### AIM OF THE TASK
Within the data that follows, set down exactly the lines from the one containing "É uma função" through the one containing "1 - res <- a + b", both ends included.

Saved entries
* * * *
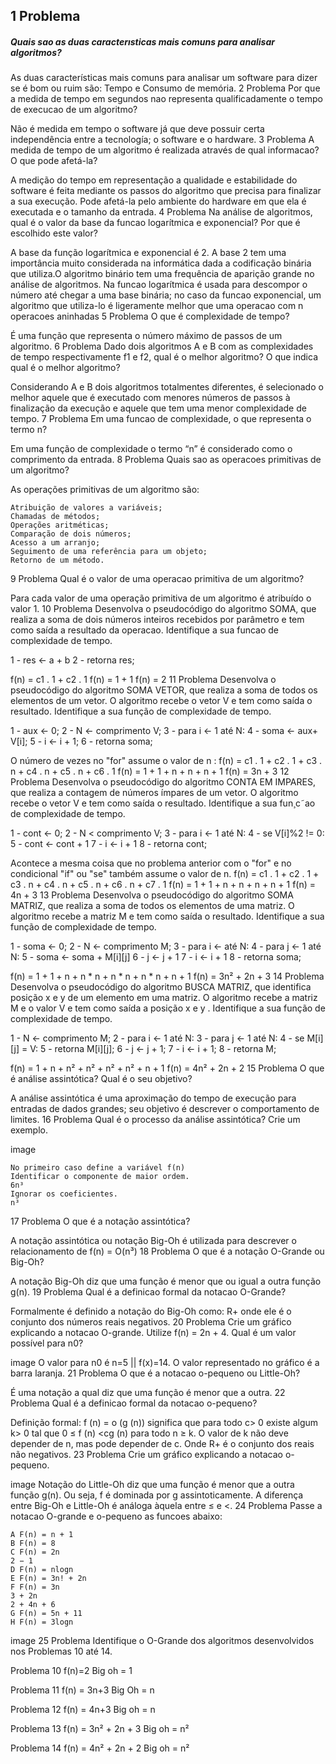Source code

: ## 1 Problema
##### Quais sao as duas caracterısticas mais comuns para analisar algoritmos?

As duas características mais comuns para analisar um software para dizer se é bom ou ruim são: Tempo e Consumo de memória.
2 Problema
Por que a medida de tempo em segundos nao representa qualificadamente o tempo de execucao de um algoritmo?

Não é medida em tempo o software já que deve possuir certa independência entre a tecnología; o software e o hardware.
3 Problema
A medida de tempo de um algoritmo é realizada através de qual informacao?
O que pode afetá-la?

A medição do tempo em representação a qualidade e estabilidade do software é feita mediante os passos do algoritmo que precisa para finalizar a sua execução. Pode afetá-la pelo ambiente do hardware em que ela é executada e o tamanho da entrada.
4 Problema
Na análise de algoritmos, qual é o valor da base da funcao logarítmica e exponencial? Por que é escolhido este valor?

A base da função logarítmica e exponencial é 2. A base 2 tem uma importância muito considerada na informática dada a codificação binária que utiliza.O algoritmo binário tem uma frequência de aparição grande no análise de algoritmos. Na funcao logarítmica é usada para descompor o número até chegar a uma base binária; no caso da funcao exponencial, um algoritmo que utiliza-lo é ligeramente melhor que uma operacao com n operacoes aninhadas
5 Problema
O que é complexidade de tempo?

É uma função que representa o número máximo de passos de um algoritmo.
6 Problema
Dado dois algoritmos A e B com as complexidades de tempo respectivamente f1 e f2, qual é o melhor algoritmo? O que indica qual é o melhor algoritmo?

Considerando A e B dois algoritmos totalmentes diferentes, é selecionado o melhor aquele que é executado com menores números de passos à finalização da execução e aquele que tem uma menor complexidade de tempo.
7 Problema
Em uma funcao de complexidade, o que representa o termo n?

Em uma função de complexidade o termo “n” é considerado como o comprimento da entrada.
8 Problema
Quais sao as operacoes primitivas de um algoritmo?

As operações primitivas de um algoritmo são:

    Atribuição de valores a variáveis;
    Chamadas de métodos;
    Operações aritméticas;
    Comparação de dois números;
    Acesso a um arranjo;
    Seguimento de uma referência para um objeto;
    Retorno de um método.

9 Problema
Qual é o valor de uma operacao primitiva de um algoritmo?

Para cada valor de uma operação primitiva de um algoritmo é atribuído o valor 1.
10 Problema
Desenvolva o pseudocódigo do algoritmo SOMA, que realiza a soma de dois números inteiros recebidos por parâmetro e tem como saída a resultado da operacao. Identifique a sua funcao de complexidade de tempo.

1 - res <- a + b
2 - retorna res;

f(n) = c1 . 1 + c2 . 1 f(n) = 1 + 1 f(n) = 2
11 Problema
Desenvolva o pseudocódigo do algoritmo SOMA VETOR, que realiza a soma de todos os elementos de um vetor. O algoritmo recebe o vetor V e tem como saída o resultado. Identifique a sua função de complexidade de tempo.

1 - aux <- 0;
2 - N <- comprimento V;
3 - para i <- 1 até N:
4 -     soma <- aux+ V[i];
5 -     i <- i + 1;
6 - retorna soma;

O número de vezes no "for" assume o valor de n : f(n) = c1 . 1 + c2 . 1 + c3 . n + c4 . n + c5 . n + c6 . 1 f(n) = 1 + 1 + n + n + n + 1 f(n) = 3n + 3
12 Problema
Desenvolva o pseudocódigo do algoritmo CONTA EM IMPARES, que realiza a contagem de números ímpares de um vetor. O algoritmo recebe o vetor V e tem como saída o resultado. Identifique a sua fun¸c˜ao de complexidade de tempo.

1 - cont <- 0;
2 - N < comprimento V;
3 - para i <- 1 até N:
4 - se V[i]%2 != 0:
5 - cont <- cont + 1
7 - i <- i + 1
8 - retorna cont;

Acontece a mesma coisa que no problema anterior com o "for" e no condicional "if" ou "se" também assume o valor de n. f(n) = c1 . 1 + c2 . 1 + c3 . n + c4 . n + c5 . n + c6 . n + c7 . 1 f(n) = 1 + 1 + n + n + n + n + 1 f(n) = 4n + 3
13 Problema
Desenvolva o pseudocódigo do algoritmo SOMA MATRIZ, que realiza a soma de todos os elementos de uma matriz. O algoritmo recebe a matriz M e tem como saída o resultado. Identifique a sua função de complexidade de tempo.

1 - soma <- 0;
2 - N <- comprimento M;
3 - para i <- até N:
4 - para j <- 1 até N:
5 - soma <- soma + M[i][j]
6 - j <- j + 1
7 - i <- i + 1
8 - retorna soma;

f(n) = 1 + 1 + n + n * n + n * n + n * n + n + 1 f(n) = 3n² + 2n + 3
14 Problema
Desenvolva o pseudocódigo do algoritmo BUSCA MATRIZ, que identifica posição x e y de um elemento em uma matriz. O algoritmo recebe a matriz M e o valor V e tem como saída a posição x e y . Identifique a sua função de complexidade de tempo.

1 - N <- comprimento M;
2 - para i <- 1 até N:
3 -     para j <- 1 até N:
4 -     se M[i][j] = V:
5 -         retorna M[i][j];
6 -         j <- j + 1;
7 -         i <- i + 1;
8 - retorna M;

f(n) = 1 + n + n² + n² + n² + n² + n + 1 f(n) = 4n² + 2n + 2
15 Problema
O que é análise assintótica? Qual é o seu objetivo?

A análise assintótica é uma aproximação do tempo de execução para entradas de dados grandes; seu objetivo é descrever o comportamento de limites.
16 Problema
Qual é o processo da análise assintótica? Crie um exemplo.

image

    No primeiro caso define a variável f(n)
    Identificar o componente de maior ordem.
    6n³
    Ignorar os coeficientes.
    n³

17 Problema
O que é a notação assintótica?

A notação assintótica ou notação Big-Oh é utilizada para descrever o relacionamento de f(n) = O(n³)
18 Problema
O que é a notação O-Grande ou Big-Oh?

A notação Big-Oh diz que uma função é menor que ou igual a outra função g(n).
19 Problema
Qual é a definicao formal da notacao O-Grande?

Formalmente é definido a notação do Big-Oh como: R+ onde ele é o conjunto dos números reais negativos.
20 Problema
Crie um gráfico explicando a notacao O-grande. Utilize f(n) = 2n + 4. Qual é um valor possível para n0?

image O valor para n0 é n=5 || f(x)=14. O valor representado no gráfico é a barra laranja.
21 Problema
O que é a notacao o-pequeno ou Little-Oh?

É uma notação a qual diz que uma função é menor que a outra.
22 Problema
Qual é a definicao formal da notacao o-pequeno?

Definição formal: f (n) = o (g (n)) significa que para todo c> 0 existe algum k> 0 tal que 0 ≤ f (n) <cg (n) para todo n ≥ k. O valor de k não deve depender de n, mas pode depender de c. Onde R+ é o conjunto dos reais não negativos.
23 Problema
Crie um gráfico explicando a notacao o-pequeno.

image Notação do Little-Oh diz que uma função é menor que a outra função g(n). Ou seja, f é dominada por g assintoticamente. A diferença entre Big-Oh e Little-Oh é análoga àquela entre ≤ e <.
24 Problema
Passe a notacao O-grande e o-pequeno as funcoes abaixo:

    A F(n) = n + 1
    B F(n) = 8
    C F(n) = 2n
    2 − 1
    D F(n) = nlogn
    E F(n) = 3n! + 2n
    F F(n) = 3n
    3 + 2n
    2 + 4n + 6
    G F(n) = 5n + 11
    H F(n) = 3logn

image
25 Problema
Identifique o O-Grande dos algoritmos desenvolvidos nos Problemas 10 até 14.

Problema 10 f(n)=2 Big oh = 1

Problema 11 f(n) = 3n+3 Big Oh = n

Problema 12 f(n) = 4n+3 Big oh = n

Problema 13 f(n) = 3n² + 2n + 3 Big oh = n²

Problema 14 f(n) = 4n² + 2n + 2 Big oh = n²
* * * *
### TASK ANSWER
É uma função que representa o número máximo de passos de um algoritmo.
6 Problema
Dado dois algoritmos A e B com as complexidades de tempo respectivamente f1 e f2, qual é o melhor algoritmo? O que indica qual é o melhor algoritmo?

Considerando A e B dois algoritmos totalmentes diferentes, é selecionado o melhor aquele que é executado com menores números de passos à finalização da execução e aquele que tem uma menor complexidade de tempo.
7 Problema
Em uma funcao de complexidade, o que representa o termo n?

Em uma função de complexidade o termo “n” é considerado como o comprimento da entrada.
8 Problema
Quais sao as operacoes primitivas de um algoritmo?

As operações primitivas de um algoritmo são:

    Atribuição de valores a variáveis;
    Chamadas de métodos;
    Operações aritméticas;
    Comparação de dois números;
    Acesso a um arranjo;
    Seguimento de uma referência para um objeto;
    Retorno de um método.

9 Problema
Qual é o valor de uma operacao primitiva de um algoritmo?

Para cada valor de uma operação primitiva de um algoritmo é atribuído o valor 1.
10 Problema
Desenvolva o pseudocódigo do algoritmo SOMA, que realiza a soma de dois números inteiros recebidos por parâmetro e tem como saída a resultado da operacao. Identifique a sua funcao de complexidade de tempo.

1 - res <- a + b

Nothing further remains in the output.